WHAT IS KNOWN ABOUT THE TOPIC?

  • Patients with rTOF comprise a large group of adults with congenital heart disease. A large proportion of these patients are left with severe PR.

  • RVEF has been identified as an important determinant of adverse outcomes.

  • It has been postulated that chronic PR leads to progressive deterioration of RVEF and that PVR may halt this process and thus improve long-term outcomes.

  • There is, however, a lack of empirical data confirming these hypotheses.

WHAT DOES THIS STUDY ADD?

  • PVR was not associated with RVEF and was not associated with other functional outcomes, such as left ventricular ejection fraction, exercise capacity or levels of natriuretic peptides in a cohort of adults with rTOF.

  • Previous PVR was, however, associated with an increased risk of atrial arrhythmias and infective endocarditis but had no impact on the risk of sustained ventricular tachyarrhythmias.

FUNDING

The SACHER-registry is funded by internal grants without support from the pharmaceutical industry.

ETHICAL CONSIDERATIONS

The registry and the current data analyses were approved by the local ethics committees and all patients provided written informed consent. The study protocol conforms to the ethical guidelines of the 1975 Declaration of Helsinki. SAGER guidelines on sex and gender equity in research were not considered when conducting this study.

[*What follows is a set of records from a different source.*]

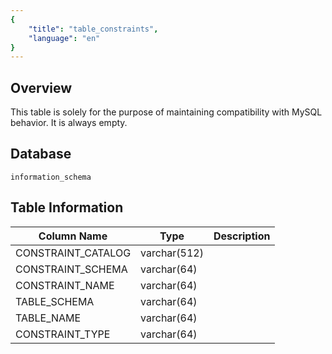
 ```yaml
---
{
    "title": "table_constraints",
    "language": "en"
}
---
```


## Overview

This table is solely for the purpose of maintaining compatibility with MySQL behavior. It is always empty.

## Database


`information_schema`


## Table Information

| Column Name        | Type         | Description |
| ------------------ | ------------ | ----------- |
| CONSTRAINT_CATALOG | varchar(512) |             |
| CONSTRAINT_SCHEMA  | varchar(64)  |             |
| CONSTRAINT_NAME    | varchar(64)  |             |
| TABLE_SCHEMA       | varchar(64)  |             |
| TABLE_NAME         | varchar(64)  |             |
| CONSTRAINT_TYPE    | varchar(64)  |             |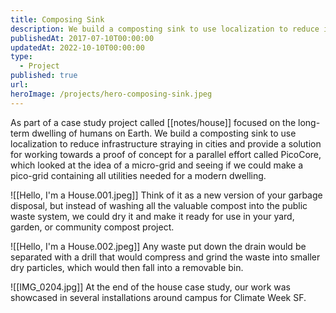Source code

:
 ```yaml
---
title: Composing Sink
description: We build a composting sink to use localization to reduce infrastructure straying in cities and provide a solution for working towards a proof of concept for a parallel effort called PicoCore, which looked at the idea of a micro-grid and seeing if we could make a pico-grid containing all utilities needed for a modern dwelling.
publishedAt: 2017-07-10T00:00:00
updatedAt: 2022-10-10T00:00:00
type:
  - Project
published: true
url: 
heroImage: /projects/hero-composing-sink.jpeg
---
```

As part of a case study project called [[notes/house]] focused on the long-term dwelling of humans on Earth. We build a composting sink to use localization to reduce infrastructure straying in cities and provide a solution for working towards a proof of concept for a parallel effort called PicoCore, which looked at the idea of a micro-grid and seeing if we could make a pico-grid containing all utilities needed for a modern dwelling.

![[Hello, I'm a House.001.jpeg]]
Think of it as a new version of your garbage disposal, but instead of washing all the valuable compost into the public waste system, we could dry it and make it ready for use in your yard, garden, or community compost project.

![[Hello, I'm a House.002.jpeg]]
Any waste put down the drain would be separated with a drill that would compress and grind the waste into smaller dry particles, which would then fall into a removable bin.


![[IMG_0204.jpg]]
At the end of the house case study, our work was showcased in several installations around campus for Climate Week SF.
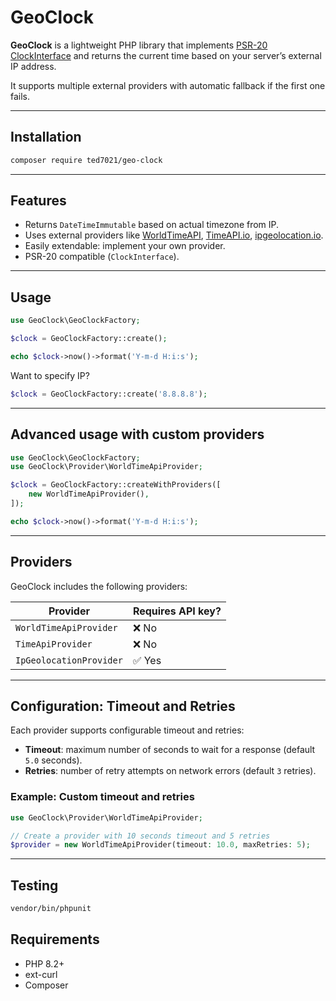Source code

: # GeoClock

**GeoClock** is a lightweight PHP library that implements [PSR-20 ClockInterface](https://www.php-fig.org/psr/psr-20/) and returns the current time based on your server’s external IP address.

It supports multiple external providers with automatic fallback if the first one fails.

---

## Installation

```bash
composer require ted7021/geo-clock
```

---

## Features

- Returns `DateTimeImmutable` based on actual timezone from IP.
- Uses external providers like [WorldTimeAPI](https://worldtimeapi.org), [TimeAPI.io](https://timeapi.io), [ipgeolocation.io](https://ipgeolocation.io).
- Easily extendable: implement your own provider.
- PSR-20 compatible (`ClockInterface`).

---

## Usage

```php
use GeoClock\GeoClockFactory;

$clock = GeoClockFactory::create();

echo $clock->now()->format('Y-m-d H:i:s');
```

Want to specify IP?
```php
$clock = GeoClockFactory::create('8.8.8.8');
```

---

## Advanced usage with custom providers

```php
use GeoClock\GeoClockFactory;
use GeoClock\Provider\WorldTimeApiProvider;

$clock = GeoClockFactory::createWithProviders([
    new WorldTimeApiProvider(),
]);

echo $clock->now()->format('Y-m-d H:i:s');
```

---

## Providers

GeoClock includes the following providers:

| Provider | Requires API key? |
|----------|-------------------|
| `WorldTimeApiProvider` | ❌ No |
| `TimeApiProvider` | ❌ No |
| `IpGeolocationProvider` | ✅ Yes |

---

## Configuration: Timeout and Retries

Each provider supports configurable timeout and retries:

- **Timeout**: maximum number of seconds to wait for a response (default `5.0` seconds).
- **Retries**: number of retry attempts on network errors (default `3` retries).

### Example: Custom timeout and retries

```php
use GeoClock\Provider\WorldTimeApiProvider;

// Create a provider with 10 seconds timeout and 5 retries
$provider = new WorldTimeApiProvider(timeout: 10.0, maxRetries: 5);
```

---

## Testing

```bash
vendor/bin/phpunit
```

## Requirements

- PHP 8.2+
- ext-curl
- Composer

STATEMENT ON THE USE OF ARTIFICIAL INTELLIGENCE

Artificial intelligence has not been used in the preparation of this article.

AUTHORS’ CONTRIBUTIONS

F.J. Ruperti-Repilado, T. Fischer, S. von Felten and M. Greutmann contributed to drafting of the manuscript, the conception of the research, critical revision of the manuscript for important intellectual content, and supervision. S. von Felten and T. Fischer where responsible for the statistical analysis. All other authors contributed to patient recruitment and data collection, and critical revision of the manuscript for important intellectual content, and supervision.

CONFLICT OF INTERESTS

There are no conflicts of interest to disclose.